EXERCISE DETAILS: Could you retype all of the records exactly, leaving out every picture?

DATA:
━━━━━━━━━━━━━━━━━━━━
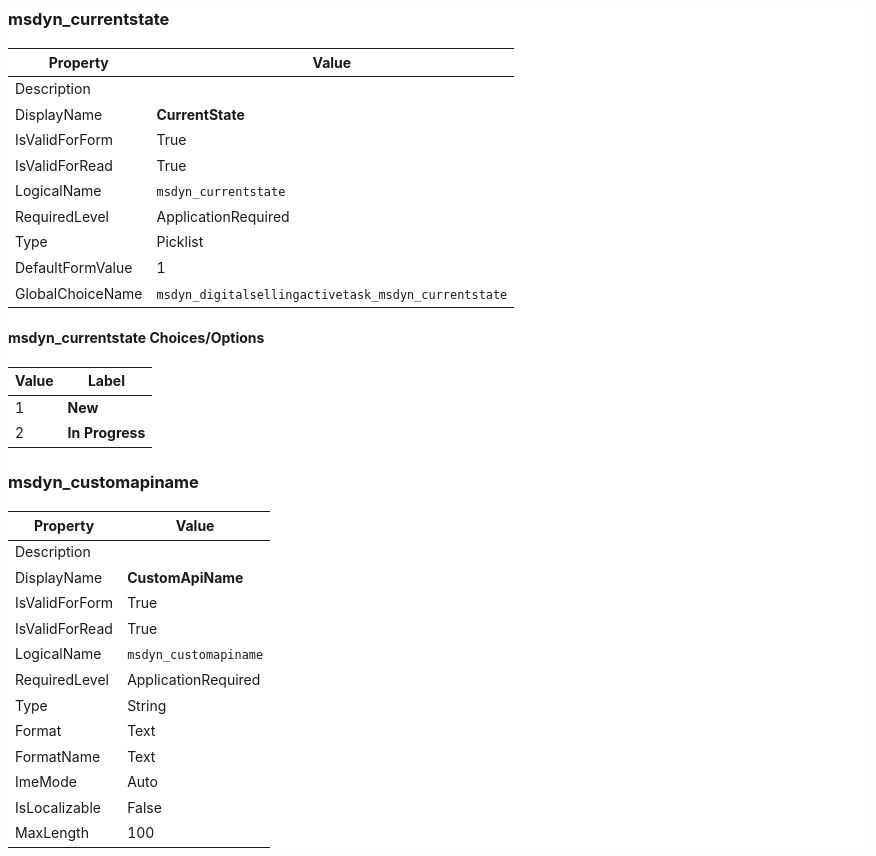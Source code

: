 ### <a name="BKMK_msdyn_currentstate"></a> msdyn_currentstate

|Property|Value|
|---|---|
|Description||
|DisplayName|**CurrentState**|
|IsValidForForm|True|
|IsValidForRead|True|
|LogicalName|`msdyn_currentstate`|
|RequiredLevel|ApplicationRequired|
|Type|Picklist|
|DefaultFormValue|1|
|GlobalChoiceName|`msdyn_digitalsellingactivetask_msdyn_currentstate`|

#### msdyn_currentstate Choices/Options

|Value|Label|
|---|---|
|1|**New**|
|2|**In Progress**|

### <a name="BKMK_msdyn_customapiname"></a> msdyn_customapiname

|Property|Value|
|---|---|
|Description||
|DisplayName|**CustomApiName**|
|IsValidForForm|True|
|IsValidForRead|True|
|LogicalName|`msdyn_customapiname`|
|RequiredLevel|ApplicationRequired|
|Type|String|
|Format|Text|
|FormatName|Text|
|ImeMode|Auto|
|IsLocalizable|False|
|MaxLength|100|
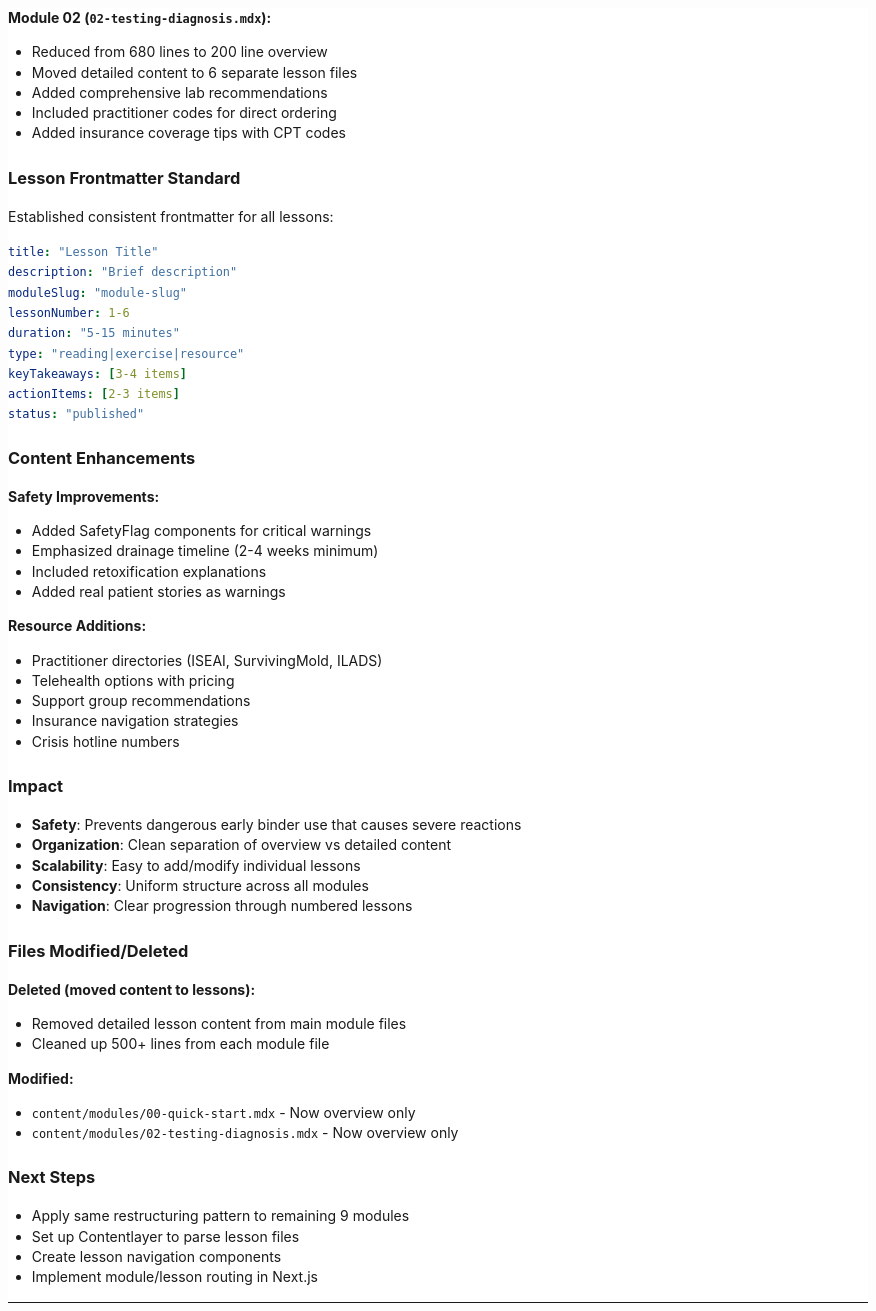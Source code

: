 **Module 02 (`02-testing-diagnosis.mdx`):**
- Reduced from 680 lines to 200 line overview
- Moved detailed content to 6 separate lesson files
- Added comprehensive lab recommendations
- Included practitioner codes for direct ordering
- Added insurance coverage tips with CPT codes

### Lesson Frontmatter Standard
Established consistent frontmatter for all lessons:
```yaml
title: "Lesson Title"
description: "Brief description"
moduleSlug: "module-slug"
lessonNumber: 1-6
duration: "5-15 minutes"
type: "reading|exercise|resource"
keyTakeaways: [3-4 items]
actionItems: [2-3 items]
status: "published"
```

### Content Enhancements
**Safety Improvements:**
- Added SafetyFlag components for critical warnings
- Emphasized drainage timeline (2-4 weeks minimum)
- Included retoxification explanations
- Added real patient stories as warnings

**Resource Additions:**
- Practitioner directories (ISEAI, SurvivingMold, ILADS)
- Telehealth options with pricing
- Support group recommendations
- Insurance navigation strategies
- Crisis hotline numbers

### Impact
- **Safety**: Prevents dangerous early binder use that causes severe reactions
- **Organization**: Clean separation of overview vs detailed content
- **Scalability**: Easy to add/modify individual lessons
- **Consistency**: Uniform structure across all modules
- **Navigation**: Clear progression through numbered lessons

### Files Modified/Deleted
**Deleted (moved content to lessons):**
- Removed detailed lesson content from main module files
- Cleaned up 500+ lines from each module file

**Modified:**
- `content/modules/00-quick-start.mdx` - Now overview only
- `content/modules/02-testing-diagnosis.mdx` - Now overview only

### Next Steps
- Apply same restructuring pattern to remaining 9 modules
- Set up Contentlayer to parse lesson files
- Create lesson navigation components
- Implement module/lesson routing in Next.js

---
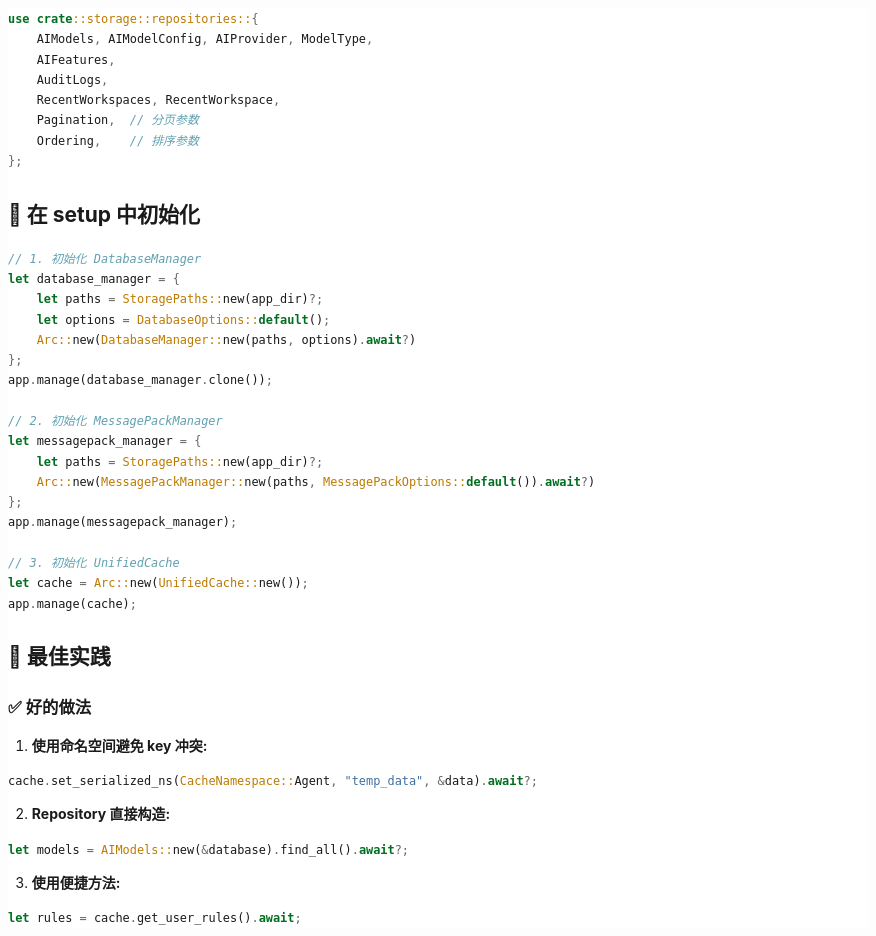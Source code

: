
 ```rust
use crate::storage::repositories::{
    AIModels, AIModelConfig, AIProvider, ModelType,
    AIFeatures,
    AuditLogs,
    RecentWorkspaces, RecentWorkspace,
    Pagination,  // 分页参数
    Ordering,    // 排序参数
};
```

## 🔧 在 setup 中初始化

```rust
// 1. 初始化 DatabaseManager
let database_manager = {
    let paths = StoragePaths::new(app_dir)?;
    let options = DatabaseOptions::default();
    Arc::new(DatabaseManager::new(paths, options).await?)
};
app.manage(database_manager.clone());

// 2. 初始化 MessagePackManager
let messagepack_manager = {
    let paths = StoragePaths::new(app_dir)?;
    Arc::new(MessagePackManager::new(paths, MessagePackOptions::default()).await?)
};
app.manage(messagepack_manager);

// 3. 初始化 UnifiedCache
let cache = Arc::new(UnifiedCache::new());
app.manage(cache);
```

## 🎨 最佳实践

### ✅ 好的做法

1. **使用命名空间避免 key 冲突:**

```rust
cache.set_serialized_ns(CacheNamespace::Agent, "temp_data", &data).await?;
```

2. **Repository 直接构造:**

```rust
let models = AIModels::new(&database).find_all().await?;
```

3. **使用便捷方法:**

```rust
let rules = cache.get_user_rules().await;
```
━━━━━━━━━━━━━━━━━━━━
ANSWER TO THIS PROBLEM:
Source code

: ### <a name="BKMK_msdyn_currentstate"></a> msdyn_currentstate

|Property|Value|
|---|---|
|Description||
|DisplayName|**CurrentState**|
|IsValidForForm|True|
|IsValidForRead|True|
|LogicalName|`msdyn_currentstate`|
|RequiredLevel|ApplicationRequired|
|Type|Picklist|
|DefaultFormValue|1|
|GlobalChoiceName|`msdyn_digitalsellingactivetask_msdyn_currentstate`|

#### msdyn_currentstate Choices/Options

|Value|Label|
|---|---|
|1|**New**|
|2|**In Progress**|

### <a name="BKMK_msdyn_customapiname"></a> msdyn_customapiname

|Property|Value|
|---|---|
|Description||
|DisplayName|**CustomApiName**|
|IsValidForForm|True|
|IsValidForRead|True|
|LogicalName|`msdyn_customapiname`|
|RequiredLevel|ApplicationRequired|
|Type|String|
|Format|Text|
|FormatName|Text|
|ImeMode|Auto|
|IsLocalizable|False|
|MaxLength|100|
Source code

: **Module 02 (`02-testing-diagnosis.mdx`):**
- Reduced from 680 lines to 200 line overview
- Moved detailed content to 6 separate lesson files
- Added comprehensive lab recommendations
- Included practitioner codes for direct ordering
- Added insurance coverage tips with CPT codes

### Lesson Frontmatter Standard
Established consistent frontmatter for all lessons:
```yaml
title: "Lesson Title"
description: "Brief description"
moduleSlug: "module-slug"
lessonNumber: 1-6
duration: "5-15 minutes"
type: "reading|exercise|resource"
keyTakeaways: [3-4 items]
actionItems: [2-3 items]
status: "published"
```

### Content Enhancements
**Safety Improvements:**
- Added SafetyFlag components for critical warnings
- Emphasized drainage timeline (2-4 weeks minimum)
- Included retoxification explanations
- Added real patient stories as warnings

**Resource Additions:**
- Practitioner directories (ISEAI, SurvivingMold, ILADS)
- Telehealth options with pricing
- Support group recommendations
- Insurance navigation strategies
- Crisis hotline numbers

### Impact
- **Safety**: Prevents dangerous early binder use that causes severe reactions
- **Organization**: Clean separation of overview vs detailed content
- **Scalability**: Easy to add/modify individual lessons
- **Consistency**: Uniform structure across all modules
- **Navigation**: Clear progression through numbered lessons

### Files Modified/Deleted
**Deleted (moved content to lessons):**
- Removed detailed lesson content from main module files
- Cleaned up 500+ lines from each module file

**Modified:**
- `content/modules/00-quick-start.mdx` - Now overview only
- `content/modules/02-testing-diagnosis.mdx` - Now overview only

### Next Steps
- Apply same restructuring pattern to remaining 9 modules
- Set up Contentlayer to parse lesson files
- Create lesson navigation components
- Implement module/lesson routing in Next.js

---
Source code

:
 ```rust
use crate::storage::repositories::{
    AIModels, AIModelConfig, AIProvider, ModelType,
    AIFeatures,
    AuditLogs,
    RecentWorkspaces, RecentWorkspace,
    Pagination,  // 分页参数
    Ordering,    // 排序参数
};
```

## 🔧 在 setup 中初始化

```rust
// 1. 初始化 DatabaseManager
let database_manager = {
    let paths = StoragePaths::new(app_dir)?;
    let options = DatabaseOptions::default();
    Arc::new(DatabaseManager::new(paths, options).await?)
};
app.manage(database_manager.clone());

// 2. 初始化 MessagePackManager
let messagepack_manager = {
    let paths = StoragePaths::new(app_dir)?;
    Arc::new(MessagePackManager::new(paths, MessagePackOptions::default()).await?)
};
app.manage(messagepack_manager);

// 3. 初始化 UnifiedCache
let cache = Arc::new(UnifiedCache::new());
app.manage(cache);
```

## 🎨 最佳实践

### ✅ 好的做法

1. **使用命名空间避免 key 冲突:**

```rust
cache.set_serialized_ns(CacheNamespace::Agent, "temp_data", &data).await?;
```

2. **Repository 直接构造:**

```rust
let models = AIModels::new(&database).find_all().await?;
```

3. **使用便捷方法:**

```rust
let rules = cache.get_user_rules().await;
```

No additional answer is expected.